MATERIAL SUPPLIED Start Marker

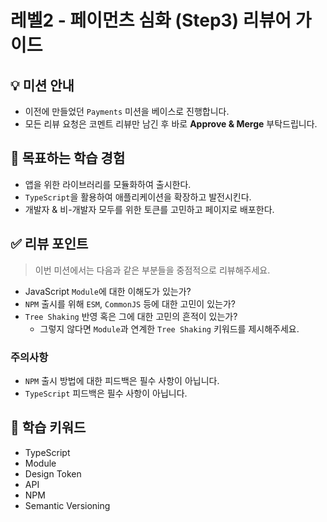 # 레벨2 - 페이먼츠 심화 (Step3) 리뷰어 가이드

## 💡 미션 안내

- 이전에 만들었던 `Payments` 미션을 베이스로 진행합니다.
- 모든 리뷰 요청은 코멘트 리뷰만 남긴 후 바로 **Approve & Merge** 부탁드립니다.

## 📍 목표하는 학습 경험

- 앱을 위한 라이브러리를 모듈화하여 출시한다.
- `TypeScript`을 활용하여 애플리케이션을 확장하고 발전시킨다.
- 개발자 & 비-개발자 모두를 위한 토큰를 고민하고 페이지로 배포한다.

## ✅ 리뷰 포인트

> 이번 미션에서는 다음과 같은 부분들을 중점적으로 리뷰해주세요.

- JavaScript `Module`에 대한 이해도가 있는가?
- `NPM` 출시를 위해 `ESM`, `CommonJS` 등에 대한 고민이 있는가?
- `Tree Shaking` 반영 혹은 그에 대한 고민의 흔적이 있는가?
  - 그렇지 않다면 `Module`과 연계한 `Tree Shaking` 키워드를 제시해주세요.

### 주의사항

- `NPM` 출시 방법에 대한 피드백은 필수 사항이 아닙니다.
- `TypeScript` 피드백은 필수 사항이 아닙니다.

## 🔑 학습 키워드

- TypeScript
- Module
- Design Token
- API
- NPM
- Semantic Versioning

MATERIAL SUPPLIED End Marker

▶ **WHAT IS REQUIRED**
Extract exactly the lines between the line containing "## 🔑 학습 키워드" and the end of the data, including both.

▶ **EXPECTED OUTPUT**
## 🔑 학습 키워드

- TypeScript
- Module
- Design Token
- API
- NPM
- Semantic Versioning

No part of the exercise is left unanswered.